Exercise aim
Transcribe the data exactly, omitting whatever pictures it holds.
------ Dataset records
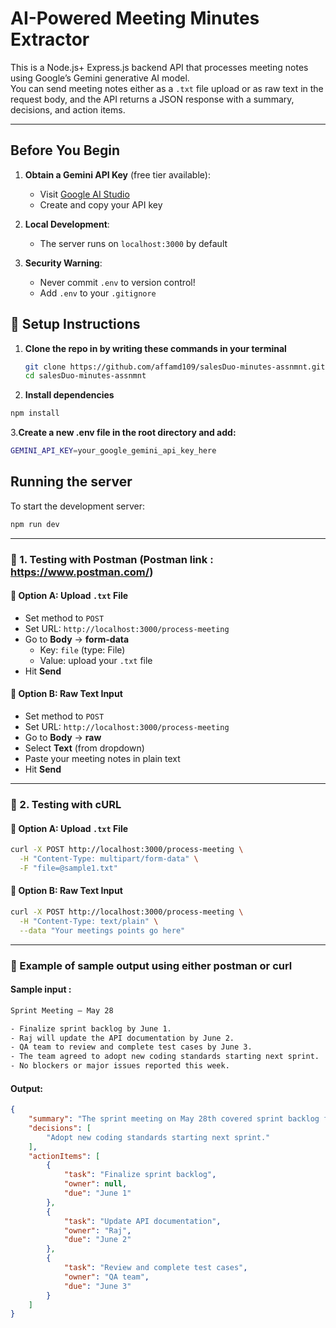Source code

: # AI-Powered Meeting Minutes Extractor

This is a Node.js+ Express.js backend API that processes meeting notes using Google’s Gemini generative AI model.  
You can send meeting notes either as a `.txt` file upload or as raw text in the request body, and the API returns a JSON response with a summary, decisions, and action items.

---

## Before You Begin

1. **Obtain a Gemini API Key** (free tier available):
   - Visit [Google AI Studio](https://aistudio.google.com/)
   - Create and copy your API key

2. **Local Development**:
   - The server runs on `localhost:3000` by default

3. **Security Warning**:
   - Never commit `.env` to version control!
   - Add `.env` to your `.gitignore`
  

## 🚀 Setup Instructions

1. **Clone the repo in by writing these commands in  your terminal**  
   ```bash
   git clone https://github.com/affamd109/salesDuo-minutes-assnmnt.git
   cd salesDuo-minutes-assnmnt
   ```
2. **Install dependencies** 

```bash
npm install

```

3.**Create a new .env file in the root directory and add:**
   ```bash
   GEMINI_API_KEY=your_google_gemini_api_key_here
   ```

##  Running the server
To start the development server:

```bash
npm run dev
```

---

### 📌 1. Testing with Postman (Postman link : https://www.postman.com/)

#### 🔹 Option A: Upload `.txt` File

- Set method to `POST`
- Set URL: `http://localhost:3000/process-meeting`
- Go to **Body** → **form-data**
  - Key: `file` (type: File)
  - Value: upload your `.txt` file
- Hit **Send**



#### 🔹 Option B: Raw Text Input

- Set method to `POST`
- Set URL: `http://localhost:3000/process-meeting`
- Go to **Body** → **raw**
- Select **Text** (from dropdown)
- Paste your meeting notes in plain text
- Hit **Send**

---

### 🧪 2. Testing with cURL

#### 🔹 Option A: Upload `.txt` File

```bash
curl -X POST http://localhost:3000/process-meeting \
  -H "Content-Type: multipart/form-data" \
  -F "file=@sample1.txt"
```
#### 🔹 Option B: Raw Text Input
```bash
curl -X POST http://localhost:3000/process-meeting \
  -H "Content-Type: text/plain" \
  --data "Your meetings points go here"
```
---

### 📌 Example of sample output using either postman or curl

#### Sample input : 

```bash
Sprint Meeting – May 28

- Finalize sprint backlog by June 1.  
- Raj will update the API documentation by June 2.  
- QA team to review and complete test cases by June 3.  
- The team agreed to adopt new coding standards starting next sprint.  
- No blockers or major issues reported this week.

```

#### Output:

```json
{
    "summary": "The sprint meeting on May 28th covered sprint backlog finalization, API documentation updates, QA test case completion, and the adoption of new coding standards in the next sprint.  No significant roadblocks were reported.",
    "decisions": [
        "Adopt new coding standards starting next sprint."
    ],
    "actionItems": [
        {
            "task": "Finalize sprint backlog",
            "owner": null,
            "due": "June 1"
        },
        {
            "task": "Update API documentation",
            "owner": "Raj",
            "due": "June 2"
        },
        {
            "task": "Review and complete test cases",
            "owner": "QA team",
            "due": "June 3"
        }
    ]
}
```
------------
Written reply
Source code

: # AI-Powered Meeting Minutes Extractor

This is a Node.js+ Express.js backend API that processes meeting notes using Google’s Gemini generative AI model.  
You can send meeting notes either as a `.txt` file upload or as raw text in the request body, and the API returns a JSON response with a summary, decisions, and action items.

---

## Before You Begin

1. **Obtain a Gemini API Key** (free tier available):
   - Visit [Google AI Studio](https://aistudio.google.com/)
   - Create and copy your API key

2. **Local Development**:
   - The server runs on `localhost:3000` by default

3. **Security Warning**:
   - Never commit `.env` to version control!
   - Add `.env` to your `.gitignore`
  

## 🚀 Setup Instructions

1. **Clone the repo in by writing these commands in  your terminal**  
   ```bash
   git clone https://github.com/affamd109/salesDuo-minutes-assnmnt.git
   cd salesDuo-minutes-assnmnt
   ```
2. **Install dependencies** 

```bash
npm install

```

3.**Create a new .env file in the root directory and add:**
   ```bash
   GEMINI_API_KEY=your_google_gemini_api_key_here
   ```

##  Running the server
To start the development server:

```bash
npm run dev
```

---

### 📌 1. Testing with Postman (Postman link : https://www.postman.com/)

#### 🔹 Option A: Upload `.txt` File

- Set method to `POST`
- Set URL: `http://localhost:3000/process-meeting`
- Go to **Body** → **form-data**
  - Key: `file` (type: File)
  - Value: upload your `.txt` file
- Hit **Send**



#### 🔹 Option B: Raw Text Input

- Set method to `POST`
- Set URL: `http://localhost:3000/process-meeting`
- Go to **Body** → **raw**
- Select **Text** (from dropdown)
- Paste your meeting notes in plain text
- Hit **Send**

---

### 🧪 2. Testing with cURL

#### 🔹 Option A: Upload `.txt` File

```bash
curl -X POST http://localhost:3000/process-meeting \
  -H "Content-Type: multipart/form-data" \
  -F "file=@sample1.txt"
```
#### 🔹 Option B: Raw Text Input
```bash
curl -X POST http://localhost:3000/process-meeting \
  -H "Content-Type: text/plain" \
  --data "Your meetings points go here"
```
---

### 📌 Example of sample output using either postman or curl

#### Sample input : 

```bash
Sprint Meeting – May 28

- Finalize sprint backlog by June 1.  
- Raj will update the API documentation by June 2.  
- QA team to review and complete test cases by June 3.  
- The team agreed to adopt new coding standards starting next sprint.  
- No blockers or major issues reported this week.

```

#### Output:

```json
{
    "summary": "The sprint meeting on May 28th covered sprint backlog finalization, API documentation updates, QA test case completion, and the adoption of new coding standards in the next sprint.  No significant roadblocks were reported.",
    "decisions": [
        "Adopt new coding standards starting next sprint."
    ],
    "actionItems": [
        {
            "task": "Finalize sprint backlog",
            "owner": null,
            "due": "June 1"
        },
        {
            "task": "Update API documentation",
            "owner": "Raj",
            "due": "June 2"
        },
        {
            "task": "Review and complete test cases",
            "owner": "QA team",
            "due": "June 3"
        }
    ]
}
```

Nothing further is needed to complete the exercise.